Najera challenges the testimony of his daughter as to
their relationship, contending that it was unfairly prejudicial.
We find no abuse of discretion by the district court in
admitting this evidence as relevant and determining that it was
not unfairly prejudicial. See United States v. Kelly, 510 F.3d
433, 436-38 (4th Cir. 2007); United States v. Robinson, 275 F.3d
371, 383 (4th Cir. 2001) (providing standard). We also uphold
the district court’s determination that Najera’s daughter’s
testimony concerning her discovery that he was involved in the
drug trade was admissible as a coconspirator statement. See
United States v. Portsmouth Paving Corp., 694 F.2d 312, 320 (4th
Cir. 1982) (requiring a preponderance of the evidence of
existence and participation in conspiracy in order for
coconspirator statement exception to hearsay rule to apply).

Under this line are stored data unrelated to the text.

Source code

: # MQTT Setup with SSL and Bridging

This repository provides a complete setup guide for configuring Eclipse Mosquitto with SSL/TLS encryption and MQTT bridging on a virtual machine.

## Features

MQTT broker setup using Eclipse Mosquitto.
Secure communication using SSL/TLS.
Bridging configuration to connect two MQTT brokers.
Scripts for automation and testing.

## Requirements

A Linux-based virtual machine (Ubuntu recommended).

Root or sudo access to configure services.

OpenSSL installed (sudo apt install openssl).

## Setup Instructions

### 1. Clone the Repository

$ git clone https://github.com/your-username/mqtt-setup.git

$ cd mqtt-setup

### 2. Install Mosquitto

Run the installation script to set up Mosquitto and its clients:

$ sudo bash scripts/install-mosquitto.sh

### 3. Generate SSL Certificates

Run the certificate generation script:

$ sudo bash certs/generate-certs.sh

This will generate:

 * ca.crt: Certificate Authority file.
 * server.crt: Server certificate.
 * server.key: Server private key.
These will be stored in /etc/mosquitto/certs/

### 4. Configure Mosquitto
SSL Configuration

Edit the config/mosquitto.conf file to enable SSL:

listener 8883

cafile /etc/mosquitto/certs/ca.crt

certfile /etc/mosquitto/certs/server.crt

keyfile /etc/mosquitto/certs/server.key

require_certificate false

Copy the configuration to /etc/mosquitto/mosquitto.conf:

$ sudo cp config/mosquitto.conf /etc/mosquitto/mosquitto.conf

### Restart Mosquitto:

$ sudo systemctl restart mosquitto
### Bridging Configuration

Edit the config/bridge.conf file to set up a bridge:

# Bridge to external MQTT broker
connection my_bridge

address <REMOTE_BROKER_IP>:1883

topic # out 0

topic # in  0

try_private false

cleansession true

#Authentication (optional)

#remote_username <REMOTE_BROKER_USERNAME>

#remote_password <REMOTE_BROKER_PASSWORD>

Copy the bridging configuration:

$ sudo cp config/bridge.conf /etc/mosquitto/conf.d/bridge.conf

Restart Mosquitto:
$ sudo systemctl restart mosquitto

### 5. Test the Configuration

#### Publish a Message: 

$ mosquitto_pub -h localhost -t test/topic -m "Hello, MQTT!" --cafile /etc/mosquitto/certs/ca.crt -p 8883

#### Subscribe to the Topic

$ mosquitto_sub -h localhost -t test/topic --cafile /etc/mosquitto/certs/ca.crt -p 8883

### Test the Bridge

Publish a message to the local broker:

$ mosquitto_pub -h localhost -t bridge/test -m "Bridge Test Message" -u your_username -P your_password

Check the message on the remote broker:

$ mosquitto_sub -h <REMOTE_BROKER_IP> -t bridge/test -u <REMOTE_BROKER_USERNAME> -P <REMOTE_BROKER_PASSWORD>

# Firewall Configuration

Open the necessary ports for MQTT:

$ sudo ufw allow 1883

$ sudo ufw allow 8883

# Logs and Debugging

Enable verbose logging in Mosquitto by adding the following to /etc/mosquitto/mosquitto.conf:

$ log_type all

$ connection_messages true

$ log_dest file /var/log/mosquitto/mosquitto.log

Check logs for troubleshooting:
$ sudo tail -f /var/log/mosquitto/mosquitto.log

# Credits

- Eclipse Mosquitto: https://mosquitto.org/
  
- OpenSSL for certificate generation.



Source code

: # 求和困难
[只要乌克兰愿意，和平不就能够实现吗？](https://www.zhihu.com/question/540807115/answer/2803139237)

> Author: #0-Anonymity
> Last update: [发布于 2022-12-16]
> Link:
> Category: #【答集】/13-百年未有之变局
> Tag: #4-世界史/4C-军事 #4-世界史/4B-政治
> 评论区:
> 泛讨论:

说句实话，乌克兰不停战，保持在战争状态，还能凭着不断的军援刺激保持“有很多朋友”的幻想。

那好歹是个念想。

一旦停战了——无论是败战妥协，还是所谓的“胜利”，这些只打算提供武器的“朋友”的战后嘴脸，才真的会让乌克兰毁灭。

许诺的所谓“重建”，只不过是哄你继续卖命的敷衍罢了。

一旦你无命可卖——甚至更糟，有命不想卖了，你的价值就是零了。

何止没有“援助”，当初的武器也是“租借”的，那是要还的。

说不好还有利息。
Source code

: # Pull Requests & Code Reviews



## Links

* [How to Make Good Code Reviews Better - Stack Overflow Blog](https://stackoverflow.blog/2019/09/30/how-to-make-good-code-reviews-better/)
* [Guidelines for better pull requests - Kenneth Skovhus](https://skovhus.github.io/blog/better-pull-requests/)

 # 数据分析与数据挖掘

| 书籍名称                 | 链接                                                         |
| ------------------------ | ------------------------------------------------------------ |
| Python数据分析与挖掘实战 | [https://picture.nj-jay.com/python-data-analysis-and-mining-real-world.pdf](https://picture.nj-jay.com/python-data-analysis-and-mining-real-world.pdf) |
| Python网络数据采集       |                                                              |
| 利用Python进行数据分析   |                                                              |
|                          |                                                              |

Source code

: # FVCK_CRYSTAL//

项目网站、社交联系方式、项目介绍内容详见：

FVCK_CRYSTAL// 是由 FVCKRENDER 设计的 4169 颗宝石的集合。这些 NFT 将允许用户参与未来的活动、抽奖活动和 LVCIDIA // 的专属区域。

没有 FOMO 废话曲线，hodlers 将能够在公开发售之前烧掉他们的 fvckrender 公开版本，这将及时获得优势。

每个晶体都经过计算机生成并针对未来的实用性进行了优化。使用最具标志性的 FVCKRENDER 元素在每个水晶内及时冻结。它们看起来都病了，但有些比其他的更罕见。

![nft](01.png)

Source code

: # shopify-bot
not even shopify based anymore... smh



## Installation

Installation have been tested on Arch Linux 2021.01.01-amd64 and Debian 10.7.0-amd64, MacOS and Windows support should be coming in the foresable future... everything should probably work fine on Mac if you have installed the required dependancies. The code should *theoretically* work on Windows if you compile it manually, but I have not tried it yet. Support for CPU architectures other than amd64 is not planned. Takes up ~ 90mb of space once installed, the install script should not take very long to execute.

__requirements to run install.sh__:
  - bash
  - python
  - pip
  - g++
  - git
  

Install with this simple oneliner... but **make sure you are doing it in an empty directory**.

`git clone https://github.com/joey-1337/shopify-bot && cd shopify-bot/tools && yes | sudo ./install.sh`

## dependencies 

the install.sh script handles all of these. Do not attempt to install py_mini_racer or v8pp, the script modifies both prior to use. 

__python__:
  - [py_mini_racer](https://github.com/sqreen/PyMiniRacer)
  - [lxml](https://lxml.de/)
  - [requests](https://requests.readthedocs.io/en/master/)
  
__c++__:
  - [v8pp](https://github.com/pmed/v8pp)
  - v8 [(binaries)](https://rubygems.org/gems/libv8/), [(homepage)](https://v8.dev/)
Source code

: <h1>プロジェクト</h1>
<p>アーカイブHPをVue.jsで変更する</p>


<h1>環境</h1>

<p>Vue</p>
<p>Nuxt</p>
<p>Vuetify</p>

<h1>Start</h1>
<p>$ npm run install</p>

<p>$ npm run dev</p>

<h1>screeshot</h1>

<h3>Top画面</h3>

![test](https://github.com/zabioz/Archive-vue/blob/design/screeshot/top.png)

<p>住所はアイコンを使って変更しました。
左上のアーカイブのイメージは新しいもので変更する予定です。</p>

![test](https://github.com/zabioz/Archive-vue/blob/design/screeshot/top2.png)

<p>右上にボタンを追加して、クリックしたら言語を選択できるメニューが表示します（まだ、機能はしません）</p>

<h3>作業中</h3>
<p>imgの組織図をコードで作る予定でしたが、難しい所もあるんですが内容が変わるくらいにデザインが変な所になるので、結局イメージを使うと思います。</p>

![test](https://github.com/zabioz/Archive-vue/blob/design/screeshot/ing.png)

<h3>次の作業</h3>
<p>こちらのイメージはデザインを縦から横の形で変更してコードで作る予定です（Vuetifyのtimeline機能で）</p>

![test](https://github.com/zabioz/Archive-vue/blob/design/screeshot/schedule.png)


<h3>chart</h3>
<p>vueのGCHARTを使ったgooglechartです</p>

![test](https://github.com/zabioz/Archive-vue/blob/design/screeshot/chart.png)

Najera next contends that the district court erred in
determining that, for sentencing purposes, he was responsible
for more than five, but less than fifteen kilograms of
methamphetamine. We find no clear error by the district court
in its calculation of the amount of drugs attributable to
Najera. See United States v. General, 278 F.3d 389, 393 (4th
Cir. 2002); United States v. Randall, 171 F.3d 195, 210 (4th
Cir. 1999).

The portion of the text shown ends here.